Driving in the dark in our conflict with China

Sep 18, 2020

There is a co-ordinated front from the defence and security establishments, the Coalition back-bench, US-financed think tanks and the Murdoch-dominated media in attacks on China

The Coalition is promoting a confrontation with China at a time of great global economic and geo-political crisis. That’s the whole point!

The current state of Australia-China relations has been met with growing incredulity and anxiety. Why would Australia, in the middle of its biggest depression since the 1930s, provoke a trade war with its biggest trade partner? Why is it doing so with a rhetoric based less on condemning abuses of human rights and suppression of democracy – one that has been variously dialled up and down since 1989 – but of a rising empire directly threatening our way of life?
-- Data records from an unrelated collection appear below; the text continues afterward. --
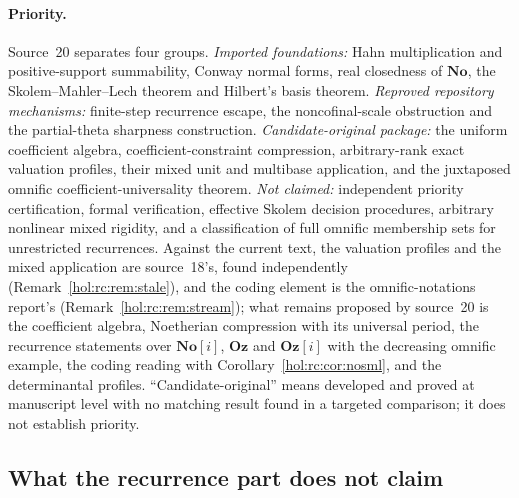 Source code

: \documentclass[11pt]{article}
\numberwithin{equation}{section}
\theoremstyle{definition}
\theoremstyle{remark}
\newcommand{\No}{\mathbf{No}}
\newcommand{\Oz}{\mathbf{Oz}}
\begin{document}
\paragraph{Priority.}
Source~20 separates four groups. \emph{Imported foundations:} Hahn
multiplication and positive-support summability, Conway normal forms, real
closedness of $\No$, the Skolem--Mahler--Lech theorem and Hilbert's basis
theorem. \emph{Reproved repository mechanisms:} finite-step recurrence escape,
the noncofinal-scale obstruction and the partial-theta sharpness construction.
\emph{Candidate-original package:} the uniform coefficient algebra,
coefficient-constraint compression, arbitrary-rank exact valuation profiles,
their mixed unit and multibase application, and the juxtaposed omnific
coefficient-universality theorem. \emph{Not claimed:} independent priority
certification, formal verification, effective Skolem decision procedures,
arbitrary nonlinear mixed rigidity, and a classification of full omnific
membership sets for unrestricted recurrences. Against the current text, the
valuation profiles and the mixed application are source~18's, found
independently (Remark~\ref{hol:rc:rem:stale}), and the coding element is the
omnific-notations report's (Remark~\ref{hol:rc:rem:stream}); what remains
proposed by source~20 is the coefficient algebra, Noetherian compression with
its universal period, the recurrence statements over $\No[i]$, $\Oz$ and
$\Oz[i]$ with the decreasing omnific example, the coding reading with
Corollary~\ref{hol:rc:cor:nosml}, and the determinantal profiles.
``Candidate-original'' means developed and proved at manuscript level with no
matching result found in a targeted comparison; it does not establish
priority.

\subsection{What the recurrence part does not claim}
\label{hol:rc:sub:nonclaims}
\end{document}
Even though Australia currently has little idea of an economic future outside the trading relationship with China – one that has floated it recession-free from the mid-1990s to the present – the current government and the defence-intelligence establishment are hurtling to some kind of showdown. A heady mix of 1980s Cold War dénouement and 1939/41 emergency, there’s a heightened sense of national awakening – ‘we’ve let you walk over us for too long’ – and of impending and inevitable conflict. From the bottom of the old war chest, ‘whose side are you on’ has been dusted off, and, some tweaks here and there, it still fits.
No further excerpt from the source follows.